◆ To do ◆
Copy out every line of the listing in which "menu" appears.

◆ Data to examine ◆
________________
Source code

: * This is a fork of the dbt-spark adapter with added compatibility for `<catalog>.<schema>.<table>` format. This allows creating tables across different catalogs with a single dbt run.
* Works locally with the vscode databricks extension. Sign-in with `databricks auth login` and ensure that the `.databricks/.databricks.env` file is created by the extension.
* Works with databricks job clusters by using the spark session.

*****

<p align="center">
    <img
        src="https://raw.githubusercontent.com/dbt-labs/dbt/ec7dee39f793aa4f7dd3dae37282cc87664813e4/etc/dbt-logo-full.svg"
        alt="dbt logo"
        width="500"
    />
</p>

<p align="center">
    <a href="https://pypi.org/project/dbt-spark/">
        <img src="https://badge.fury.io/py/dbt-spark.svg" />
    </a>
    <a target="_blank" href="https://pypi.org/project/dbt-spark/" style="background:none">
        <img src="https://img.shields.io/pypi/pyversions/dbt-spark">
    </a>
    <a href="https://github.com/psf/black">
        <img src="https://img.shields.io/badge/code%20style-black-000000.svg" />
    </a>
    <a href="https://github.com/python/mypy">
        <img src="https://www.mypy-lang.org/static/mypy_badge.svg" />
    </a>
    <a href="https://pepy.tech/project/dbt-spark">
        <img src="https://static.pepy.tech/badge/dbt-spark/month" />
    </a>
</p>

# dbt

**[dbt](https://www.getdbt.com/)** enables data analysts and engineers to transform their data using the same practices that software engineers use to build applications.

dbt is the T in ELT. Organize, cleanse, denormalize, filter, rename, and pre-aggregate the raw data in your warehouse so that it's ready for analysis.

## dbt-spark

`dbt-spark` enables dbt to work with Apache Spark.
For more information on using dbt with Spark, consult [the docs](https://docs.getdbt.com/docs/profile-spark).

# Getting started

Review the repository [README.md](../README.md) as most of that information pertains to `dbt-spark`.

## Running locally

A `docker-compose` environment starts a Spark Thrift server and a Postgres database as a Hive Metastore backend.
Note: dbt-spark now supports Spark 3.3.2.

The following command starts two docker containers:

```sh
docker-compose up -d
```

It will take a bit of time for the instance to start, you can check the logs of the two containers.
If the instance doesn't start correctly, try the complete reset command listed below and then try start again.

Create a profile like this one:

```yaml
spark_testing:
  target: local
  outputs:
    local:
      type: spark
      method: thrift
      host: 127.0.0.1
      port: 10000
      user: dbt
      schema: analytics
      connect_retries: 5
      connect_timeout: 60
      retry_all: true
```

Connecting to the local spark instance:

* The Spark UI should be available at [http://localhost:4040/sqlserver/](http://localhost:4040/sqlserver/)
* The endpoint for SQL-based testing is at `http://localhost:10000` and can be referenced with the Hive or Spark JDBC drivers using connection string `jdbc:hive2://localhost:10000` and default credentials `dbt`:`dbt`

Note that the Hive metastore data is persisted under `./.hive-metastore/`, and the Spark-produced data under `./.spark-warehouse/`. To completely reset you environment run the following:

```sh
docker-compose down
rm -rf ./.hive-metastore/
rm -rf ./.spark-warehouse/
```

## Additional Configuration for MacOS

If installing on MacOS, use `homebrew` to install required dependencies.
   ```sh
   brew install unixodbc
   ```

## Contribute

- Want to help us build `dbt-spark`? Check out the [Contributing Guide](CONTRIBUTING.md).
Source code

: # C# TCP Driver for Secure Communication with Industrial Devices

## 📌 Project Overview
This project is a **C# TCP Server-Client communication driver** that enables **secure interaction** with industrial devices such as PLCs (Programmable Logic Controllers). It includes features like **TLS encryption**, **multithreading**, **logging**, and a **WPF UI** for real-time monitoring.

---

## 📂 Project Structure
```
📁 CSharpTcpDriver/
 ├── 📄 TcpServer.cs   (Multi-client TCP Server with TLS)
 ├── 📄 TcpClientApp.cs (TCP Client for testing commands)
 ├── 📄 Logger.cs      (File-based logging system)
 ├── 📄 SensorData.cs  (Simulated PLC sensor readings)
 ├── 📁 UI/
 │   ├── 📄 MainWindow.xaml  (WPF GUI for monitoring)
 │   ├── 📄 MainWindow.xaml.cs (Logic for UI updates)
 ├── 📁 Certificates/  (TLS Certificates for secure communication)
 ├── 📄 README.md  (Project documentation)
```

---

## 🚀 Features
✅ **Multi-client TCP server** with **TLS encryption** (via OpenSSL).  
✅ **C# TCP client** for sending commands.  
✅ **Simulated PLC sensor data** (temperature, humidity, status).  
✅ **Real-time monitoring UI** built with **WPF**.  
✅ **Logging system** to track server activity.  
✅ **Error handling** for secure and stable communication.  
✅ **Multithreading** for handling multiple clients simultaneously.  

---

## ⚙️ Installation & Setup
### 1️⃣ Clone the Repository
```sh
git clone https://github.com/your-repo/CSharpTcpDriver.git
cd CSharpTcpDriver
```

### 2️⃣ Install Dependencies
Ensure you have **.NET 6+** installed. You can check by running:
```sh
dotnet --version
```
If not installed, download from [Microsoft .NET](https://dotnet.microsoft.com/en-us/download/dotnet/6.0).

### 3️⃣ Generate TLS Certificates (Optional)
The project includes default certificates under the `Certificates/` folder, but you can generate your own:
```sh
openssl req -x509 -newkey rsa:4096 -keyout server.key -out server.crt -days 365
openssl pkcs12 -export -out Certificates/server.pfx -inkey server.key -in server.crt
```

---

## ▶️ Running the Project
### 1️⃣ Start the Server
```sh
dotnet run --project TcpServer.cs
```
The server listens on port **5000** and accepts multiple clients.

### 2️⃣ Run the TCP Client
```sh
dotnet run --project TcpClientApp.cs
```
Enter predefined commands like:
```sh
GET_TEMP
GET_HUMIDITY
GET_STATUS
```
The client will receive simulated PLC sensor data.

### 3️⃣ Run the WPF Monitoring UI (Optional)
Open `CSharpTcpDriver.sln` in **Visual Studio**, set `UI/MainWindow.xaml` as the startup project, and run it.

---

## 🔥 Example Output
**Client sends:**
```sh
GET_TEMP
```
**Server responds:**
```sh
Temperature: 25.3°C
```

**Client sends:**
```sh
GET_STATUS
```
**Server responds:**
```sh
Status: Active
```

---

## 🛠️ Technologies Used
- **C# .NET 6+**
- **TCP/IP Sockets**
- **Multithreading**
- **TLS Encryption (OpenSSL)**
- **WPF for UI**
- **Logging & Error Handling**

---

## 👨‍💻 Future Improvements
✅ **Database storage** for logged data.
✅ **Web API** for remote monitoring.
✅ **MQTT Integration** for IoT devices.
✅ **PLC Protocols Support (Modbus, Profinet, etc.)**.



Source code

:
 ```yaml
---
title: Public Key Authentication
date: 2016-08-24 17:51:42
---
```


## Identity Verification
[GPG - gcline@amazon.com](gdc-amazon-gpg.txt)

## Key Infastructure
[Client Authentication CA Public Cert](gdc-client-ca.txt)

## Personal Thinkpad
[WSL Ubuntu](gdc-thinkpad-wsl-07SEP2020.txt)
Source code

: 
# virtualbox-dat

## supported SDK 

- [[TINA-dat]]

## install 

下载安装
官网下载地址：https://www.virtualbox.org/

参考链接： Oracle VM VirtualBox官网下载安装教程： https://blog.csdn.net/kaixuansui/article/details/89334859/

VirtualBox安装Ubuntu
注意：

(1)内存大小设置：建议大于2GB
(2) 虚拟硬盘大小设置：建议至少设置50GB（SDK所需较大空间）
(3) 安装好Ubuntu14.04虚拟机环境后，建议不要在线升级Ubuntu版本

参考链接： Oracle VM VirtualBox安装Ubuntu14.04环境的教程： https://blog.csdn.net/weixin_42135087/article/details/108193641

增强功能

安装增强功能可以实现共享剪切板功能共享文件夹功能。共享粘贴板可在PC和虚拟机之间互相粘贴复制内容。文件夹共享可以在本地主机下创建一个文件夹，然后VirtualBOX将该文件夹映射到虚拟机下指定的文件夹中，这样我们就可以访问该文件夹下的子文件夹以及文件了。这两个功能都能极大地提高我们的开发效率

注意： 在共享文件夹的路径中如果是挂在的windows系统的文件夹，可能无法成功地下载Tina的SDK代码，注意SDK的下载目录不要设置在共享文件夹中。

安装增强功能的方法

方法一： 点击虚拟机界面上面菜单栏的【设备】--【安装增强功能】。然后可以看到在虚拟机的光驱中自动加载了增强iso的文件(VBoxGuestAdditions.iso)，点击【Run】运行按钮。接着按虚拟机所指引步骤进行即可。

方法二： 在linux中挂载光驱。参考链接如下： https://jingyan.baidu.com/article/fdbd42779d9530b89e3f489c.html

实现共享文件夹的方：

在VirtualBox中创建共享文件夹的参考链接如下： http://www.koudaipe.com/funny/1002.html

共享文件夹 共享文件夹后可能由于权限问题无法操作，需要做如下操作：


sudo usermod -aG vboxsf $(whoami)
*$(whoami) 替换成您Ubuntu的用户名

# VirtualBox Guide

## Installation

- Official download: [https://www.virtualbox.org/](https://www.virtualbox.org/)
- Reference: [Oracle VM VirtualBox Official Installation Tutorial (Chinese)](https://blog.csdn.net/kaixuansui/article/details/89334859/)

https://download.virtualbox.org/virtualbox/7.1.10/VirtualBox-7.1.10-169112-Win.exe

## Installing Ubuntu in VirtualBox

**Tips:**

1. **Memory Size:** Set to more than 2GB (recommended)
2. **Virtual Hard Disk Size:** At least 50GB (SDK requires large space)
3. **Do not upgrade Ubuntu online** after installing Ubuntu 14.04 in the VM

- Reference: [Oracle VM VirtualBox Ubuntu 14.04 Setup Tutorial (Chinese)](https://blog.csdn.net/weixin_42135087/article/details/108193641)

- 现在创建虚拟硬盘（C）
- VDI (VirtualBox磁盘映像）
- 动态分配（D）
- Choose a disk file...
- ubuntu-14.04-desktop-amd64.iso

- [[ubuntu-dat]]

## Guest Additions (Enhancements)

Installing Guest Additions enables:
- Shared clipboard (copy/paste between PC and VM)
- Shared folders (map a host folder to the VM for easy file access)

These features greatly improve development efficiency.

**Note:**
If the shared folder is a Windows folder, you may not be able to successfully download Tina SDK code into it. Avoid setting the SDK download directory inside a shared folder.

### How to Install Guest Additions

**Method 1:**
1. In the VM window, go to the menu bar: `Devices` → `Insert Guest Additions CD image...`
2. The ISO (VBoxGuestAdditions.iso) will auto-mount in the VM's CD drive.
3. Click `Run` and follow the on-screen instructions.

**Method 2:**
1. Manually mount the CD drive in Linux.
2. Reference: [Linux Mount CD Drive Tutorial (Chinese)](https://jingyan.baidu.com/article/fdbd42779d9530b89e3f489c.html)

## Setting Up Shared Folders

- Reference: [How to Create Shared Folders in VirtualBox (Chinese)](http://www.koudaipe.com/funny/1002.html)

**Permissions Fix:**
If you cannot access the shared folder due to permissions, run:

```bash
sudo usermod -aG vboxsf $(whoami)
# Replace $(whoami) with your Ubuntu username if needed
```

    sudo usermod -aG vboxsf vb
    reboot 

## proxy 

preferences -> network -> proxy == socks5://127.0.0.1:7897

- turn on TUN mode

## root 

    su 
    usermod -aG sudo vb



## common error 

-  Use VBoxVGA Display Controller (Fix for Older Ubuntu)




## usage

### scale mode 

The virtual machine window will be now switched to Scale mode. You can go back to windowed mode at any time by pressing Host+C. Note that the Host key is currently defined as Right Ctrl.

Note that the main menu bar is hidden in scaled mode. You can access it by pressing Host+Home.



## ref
________________
◆ Solution ◆
1. In the VM window, go to the menu bar: `Devices` → `Insert Guest Additions CD image...`
Note that the main menu bar is hidden in scaled mode. You can access it by pressing Host+Home.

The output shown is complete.